# ASSIGNMENT
Write out the stretch of lines below that begins at the line with "现代微内核的大部分IPC优化" and ends at the line with "对于内核路径优化，L4通过物", including both, exactly as given and nothing more.

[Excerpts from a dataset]
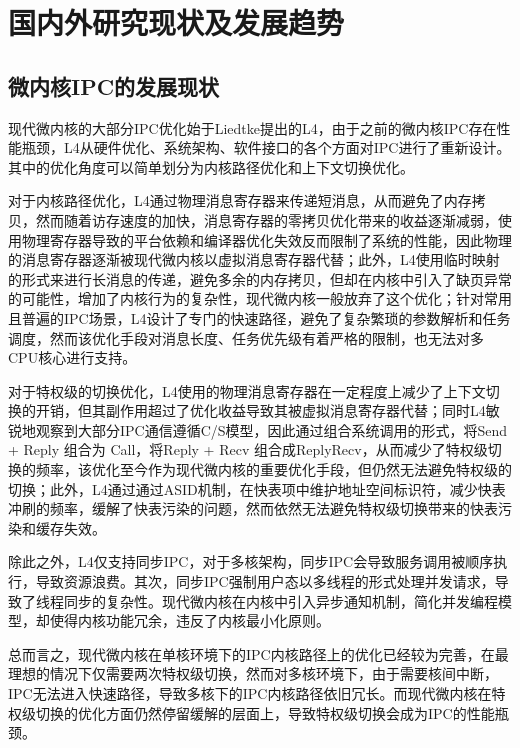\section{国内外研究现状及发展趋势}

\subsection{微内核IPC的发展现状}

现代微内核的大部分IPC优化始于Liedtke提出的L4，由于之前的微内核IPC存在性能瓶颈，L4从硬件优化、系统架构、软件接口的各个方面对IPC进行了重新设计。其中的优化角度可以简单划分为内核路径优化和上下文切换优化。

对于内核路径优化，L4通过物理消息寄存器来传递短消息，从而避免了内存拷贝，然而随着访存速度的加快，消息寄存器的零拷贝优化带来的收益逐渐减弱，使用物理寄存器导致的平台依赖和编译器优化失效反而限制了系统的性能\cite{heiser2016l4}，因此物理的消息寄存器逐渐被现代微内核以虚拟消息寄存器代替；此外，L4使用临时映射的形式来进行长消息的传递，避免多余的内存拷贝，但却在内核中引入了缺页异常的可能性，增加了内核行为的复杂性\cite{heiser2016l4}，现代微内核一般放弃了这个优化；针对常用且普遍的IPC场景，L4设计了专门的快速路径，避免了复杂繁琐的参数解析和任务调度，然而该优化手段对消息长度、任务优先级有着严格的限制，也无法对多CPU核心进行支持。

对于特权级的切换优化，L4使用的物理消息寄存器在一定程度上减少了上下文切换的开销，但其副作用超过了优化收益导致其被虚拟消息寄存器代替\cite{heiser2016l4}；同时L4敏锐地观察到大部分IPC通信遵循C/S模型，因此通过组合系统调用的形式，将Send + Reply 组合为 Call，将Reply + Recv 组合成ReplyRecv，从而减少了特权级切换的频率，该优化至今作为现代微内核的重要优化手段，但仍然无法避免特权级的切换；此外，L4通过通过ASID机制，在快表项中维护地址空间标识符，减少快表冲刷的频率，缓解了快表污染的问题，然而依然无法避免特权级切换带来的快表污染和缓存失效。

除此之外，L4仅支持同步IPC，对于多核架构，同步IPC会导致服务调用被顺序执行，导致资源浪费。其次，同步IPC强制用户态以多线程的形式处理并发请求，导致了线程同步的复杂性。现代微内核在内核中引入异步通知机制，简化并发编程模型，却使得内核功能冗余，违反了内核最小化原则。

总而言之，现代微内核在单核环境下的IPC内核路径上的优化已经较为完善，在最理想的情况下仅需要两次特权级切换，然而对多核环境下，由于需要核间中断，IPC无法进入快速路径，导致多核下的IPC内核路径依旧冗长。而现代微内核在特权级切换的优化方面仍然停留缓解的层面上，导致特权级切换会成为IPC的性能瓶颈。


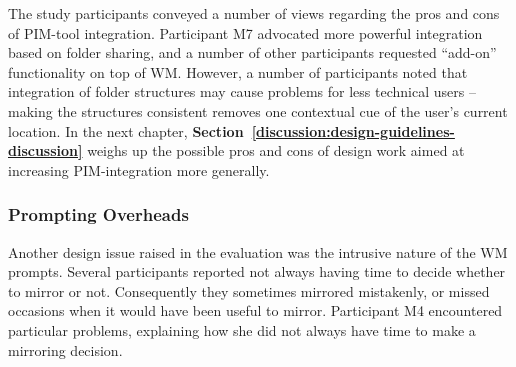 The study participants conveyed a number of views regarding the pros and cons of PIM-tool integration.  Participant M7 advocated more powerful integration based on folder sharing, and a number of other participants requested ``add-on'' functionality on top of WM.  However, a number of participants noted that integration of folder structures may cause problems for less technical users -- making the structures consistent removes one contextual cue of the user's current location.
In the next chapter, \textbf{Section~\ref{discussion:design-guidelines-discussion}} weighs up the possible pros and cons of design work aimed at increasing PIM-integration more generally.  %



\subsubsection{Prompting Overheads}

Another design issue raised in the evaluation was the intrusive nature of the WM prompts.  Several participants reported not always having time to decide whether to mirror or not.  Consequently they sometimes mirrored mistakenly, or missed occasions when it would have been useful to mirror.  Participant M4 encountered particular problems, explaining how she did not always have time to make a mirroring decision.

# RESPONSE BELOW
现代微内核的大部分IPC优化始于Liedtke提出的L4，由于之前的微内核IPC存在性能瓶颈，L4从硬件优化、系统架构、软件接口的各个方面对IPC进行了重新设计。其中的优化角度可以简单划分为内核路径优化和上下文切换优化。

对于内核路径优化，L4通过物理消息寄存器来传递短消息，从而避免了内存拷贝，然而随着访存速度的加快，消息寄存器的零拷贝优化带来的收益逐渐减弱，使用物理寄存器导致的平台依赖和编译器优化失效反而限制了系统的性能\cite{heiser2016l4}，因此物理的消息寄存器逐渐被现代微内核以虚拟消息寄存器代替；此外，L4使用临时映射的形式来进行长消息的传递，避免多余的内存拷贝，但却在内核中引入了缺页异常的可能性，增加了内核行为的复杂性\cite{heiser2016l4}，现代微内核一般放弃了这个优化；针对常用且普遍的IPC场景，L4设计了专门的快速路径，避免了复杂繁琐的参数解析和任务调度，然而该优化手段对消息长度、任务优先级有着严格的限制，也无法对多CPU核心进行支持。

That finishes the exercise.